THE DATA Start Marker

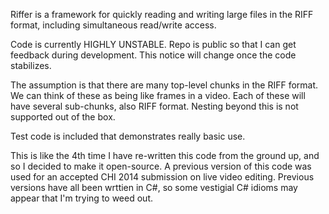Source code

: Riffer is a framework for quickly reading and writing large files in the RIFF format, including simultaneous read/write access.

Code is currently HIGHLY UNSTABLE. Repo is public so that I can get feedback during development. This notice will change once the code stabilizes.

The assumption is that there are many top-level chunks in the RIFF format. We can think of these as being like frames in a video.
Each of these will have several sub-chunks, also RIFF format. Nesting beyond this is not supported out of the box.

Test code is included that demonstrates really basic use.

This is like the 4th time I have re-written this code from the ground up, and so I decided to make it open-source. A previous version of this code was used for an accepted CHI 2014 submission on live video editing. Previous versions have all been wrttien in C#, so some vestigial C# idioms may appear that I'm trying to weed out.




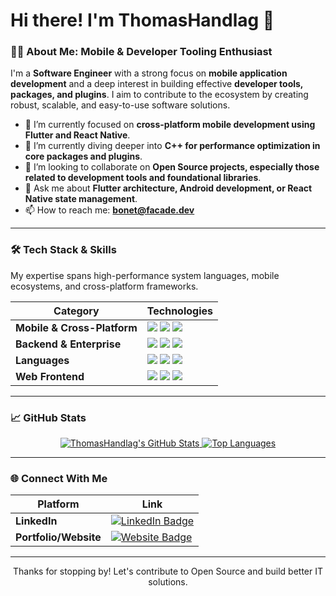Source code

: # Hi there! I'm ThomasHandlag 👋

### 👨‍💻 About Me: Mobile & Developer Tooling Enthusiast

I'm a **Software Engineer** with a strong focus on **mobile application development** and a deep interest in building effective **developer tools, packages, and plugins**. I aim to contribute to the ecosystem by creating robust, scalable, and easy-to-use software solutions.

- 🔭 I’m currently focused on **cross-platform mobile development using Flutter and React Native**.
- 🌱 I’m currently diving deeper into **C++ for performance optimization in core packages and plugins**.
- 👯 I’m looking to collaborate on **Open Source projects, especially those related to development tools and foundational libraries**.
- 💬 Ask me about **Flutter architecture, Android development, or React Native state management**.
- 📫 How to reach me: **bonet@facade.dev**

---

### 🛠️ Tech Stack & Skills

My expertise spans high-performance system languages, mobile ecosystems, and cross-platform frameworks.

| Category | Technologies |
|---|---|
| **Mobile & Cross-Platform** | <img src="https://img.shields.io/badge/-Flutter-02569B?style=flat&logo=flutter&logoColor=white"> <img src="https://img.shields.io/badge/-Android-3DDC84?style=flat&logo=android&logoColor=white"> <img src="https://img.shields.io/badge/-React_Native-61DAFB?style=flat&logo=react-native&logoColor=black"> |
| **Backend & Enterprise** | <img src="https://img.shields.io/badge/-Spring-6DB33F?style=flat&logo=spring&logoColor=white"> <img src="https://img.shields.io/badge/-Python-3776AB?style=flat&logo=python&logoColor=white"> <img src="https://img.shields.io/badge/-Node.js-339933?style=flat&logo=node.js&logoColor=white"> |
| **Languages** | <img src="https://img.shields.io/badge/-C++-00599C?style=flat&logo=c%2B%2B&logoColor=white"> <img src="https://img.shields.io/badge/-Java-007396?style=flat&logo=java&logoColor=white"> <img src="https://img.shields.io/badge/-JavaScript-F7DF1E?style=flat&logo=javascript&logoColor=black"> |
| **Web Frontend** | <img src="https://img.shields.io/badge/-React-61DAFB?style=flat&logo=react&logoColor=black"> <img src="https://img.shields.io/badge/-HTML5-E34F26?style=flat&logo=html5&logoColor=white"> <img src="https://img.shields.io/badge/-CSS3-1572B6?style=flat&logo=css3&logoColor=white"> |

---

### 📈 GitHub Stats

<div align="center">
    <a href="https://github.com/anuraghazra/github-readme-stats">
        <img src="https://github-readme-stats.vercel.app/api?username=ThomasHandlag&show_icons=true&theme=dracula&count_private=true&hide_border=true" alt="ThomasHandlag's GitHub Stats" />
    </a>
    <a href="https://github.com/anuraghazra/github-readme-stats">
        <img src="https://github-readme-stats.vercel.app/api/top-langs/?username=ThomasHandlag&layout=compact&theme=dracula&hide_border=true" alt="Top Languages" />
    </a>
</div>

---

### 🌐 Connect With Me

| Platform | Link |
|---|---|
| **LinkedIn** | [![LinkedIn Badge](https://img.shields.io/badge/LinkedIn-0077B5?style=for-the-badge&logo=linkedin&logoColor=white)]([https://](https://www.linkedin.com/in/thomas-truong-38ab7b23b/)) |
| **Portfolio/Website** | [![Website Badge](https://img.shields.io/badge/Portfolio-FF5722?style=for-the-badge&logo=netlify&logoColor=white)](https://me.bustify.dev) |

***

<div align="center">
    <p>Thanks for stopping by! Let's contribute to Open Source and build better IT solutions.</p>
</div>
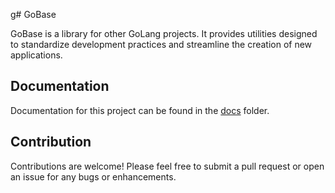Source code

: g# GoBase

GoBase is a library for other GoLang projects. It provides utilities designed to standardize development practices and streamline the creation of new applications.

## Documentation

Documentation for this project can be found in the [docs](./docs) folder.

## Contribution

Contributions are welcome! Please feel free to submit a pull request or open an issue for any bugs or enhancements.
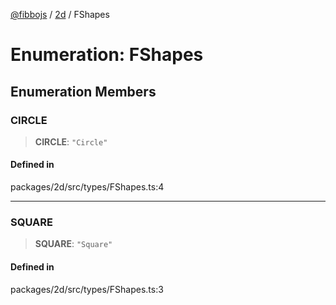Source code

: [@fibbojs](/api/index) / [2d](/api/2d) / FShapes

# Enumeration: FShapes

## Enumeration Members

### CIRCLE

> **CIRCLE**: `"Circle"`

#### Defined in

packages/2d/src/types/FShapes.ts:4

***

### SQUARE

> **SQUARE**: `"Square"`

#### Defined in

packages/2d/src/types/FShapes.ts:3
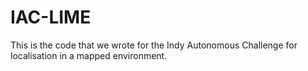 # IAC-LIME
This is the code that we wrote for the Indy Autonomous Challenge for localisation in a mapped environment.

THE DATA End Marker

WORK TO COMPLETE: Give every line above again exactly, omitting whatever pictures appear.

RESPONSE TO THE TASK:
Source code

: Riffer is a framework for quickly reading and writing large files in the RIFF format, including simultaneous read/write access.

Code is currently HIGHLY UNSTABLE. Repo is public so that I can get feedback during development. This notice will change once the code stabilizes.

The assumption is that there are many top-level chunks in the RIFF format. We can think of these as being like frames in a video.
Each of these will have several sub-chunks, also RIFF format. Nesting beyond this is not supported out of the box.

Test code is included that demonstrates really basic use.

This is like the 4th time I have re-written this code from the ground up, and so I decided to make it open-source. A previous version of this code was used for an accepted CHI 2014 submission on live video editing. Previous versions have all been wrttien in C#, so some vestigial C# idioms may appear that I'm trying to weed out.




Source code

: # Hi there! I'm ThomasHandlag 👋

### 👨‍💻 About Me: Mobile & Developer Tooling Enthusiast

I'm a **Software Engineer** with a strong focus on **mobile application development** and a deep interest in building effective **developer tools, packages, and plugins**. I aim to contribute to the ecosystem by creating robust, scalable, and easy-to-use software solutions.

- 🔭 I’m currently focused on **cross-platform mobile development using Flutter and React Native**.
- 🌱 I’m currently diving deeper into **C++ for performance optimization in core packages and plugins**.
- 👯 I’m looking to collaborate on **Open Source projects, especially those related to development tools and foundational libraries**.
- 💬 Ask me about **Flutter architecture, Android development, or React Native state management**.
- 📫 How to reach me: **bonet@facade.dev**

---

### 🛠️ Tech Stack & Skills

My expertise spans high-performance system languages, mobile ecosystems, and cross-platform frameworks.

| Category | Technologies |
|---|---|
| **Mobile & Cross-Platform** | <img src="https://img.shields.io/badge/-Flutter-02569B?style=flat&logo=flutter&logoColor=white"> <img src="https://img.shields.io/badge/-Android-3DDC84?style=flat&logo=android&logoColor=white"> <img src="https://img.shields.io/badge/-React_Native-61DAFB?style=flat&logo=react-native&logoColor=black"> |
| **Backend & Enterprise** | <img src="https://img.shields.io/badge/-Spring-6DB33F?style=flat&logo=spring&logoColor=white"> <img src="https://img.shields.io/badge/-Python-3776AB?style=flat&logo=python&logoColor=white"> <img src="https://img.shields.io/badge/-Node.js-339933?style=flat&logo=node.js&logoColor=white"> |
| **Languages** | <img src="https://img.shields.io/badge/-C++-00599C?style=flat&logo=c%2B%2B&logoColor=white"> <img src="https://img.shields.io/badge/-Java-007396?style=flat&logo=java&logoColor=white"> <img src="https://img.shields.io/badge/-JavaScript-F7DF1E?style=flat&logo=javascript&logoColor=black"> |
| **Web Frontend** | <img src="https://img.shields.io/badge/-React-61DAFB?style=flat&logo=react&logoColor=black"> <img src="https://img.shields.io/badge/-HTML5-E34F26?style=flat&logo=html5&logoColor=white"> <img src="https://img.shields.io/badge/-CSS3-1572B6?style=flat&logo=css3&logoColor=white"> |

---

### 📈 GitHub Stats

<div align="center">
    <a href="https://github.com/anuraghazra/github-readme-stats">
        <img src="https://github-readme-stats.vercel.app/api?username=ThomasHandlag&show_icons=true&theme=dracula&count_private=true&hide_border=true" alt="ThomasHandlag's GitHub Stats" />
    </a>
    <a href="https://github.com/anuraghazra/github-readme-stats">
        <img src="https://github-readme-stats.vercel.app/api/top-langs/?username=ThomasHandlag&layout=compact&theme=dracula&hide_border=true" alt="Top Languages" />
    </a>
</div>

---

### 🌐 Connect With Me

| Platform | Link |
|---|---|
| **LinkedIn** | [![LinkedIn Badge](https://img.shields.io/badge/LinkedIn-0077B5?style=for-the-badge&logo=linkedin&logoColor=white)]([https://](https://www.linkedin.com/in/thomas-truong-38ab7b23b/)) |
| **Portfolio/Website** | [![Website Badge](https://img.shields.io/badge/Portfolio-FF5722?style=for-the-badge&logo=netlify&logoColor=white)](https://me.bustify.dev) |

***

<div align="center">
    <p>Thanks for stopping by! Let's contribute to Open Source and build better IT solutions.</p>
</div>
Source code

: g# GoBase

GoBase is a library for other GoLang projects. It provides utilities designed to standardize development practices and streamline the creation of new applications.

## Documentation

Documentation for this project can be found in the [docs](./docs) folder.

## Contribution

Contributions are welcome! Please feel free to submit a pull request or open an issue for any bugs or enhancements.
Source code

: [@fibbojs](/api/index) / [2d](/api/2d) / FShapes

# Enumeration: FShapes

## Enumeration Members

### CIRCLE

> **CIRCLE**: `"Circle"`

#### Defined in

packages/2d/src/types/FShapes.ts:4

***

### SQUARE

> **SQUARE**: `"Square"`

#### Defined in

packages/2d/src/types/FShapes.ts:3
 # IAC-LIME
This is the code that we wrote for the Indy Autonomous Challenge for localisation in a mapped environment.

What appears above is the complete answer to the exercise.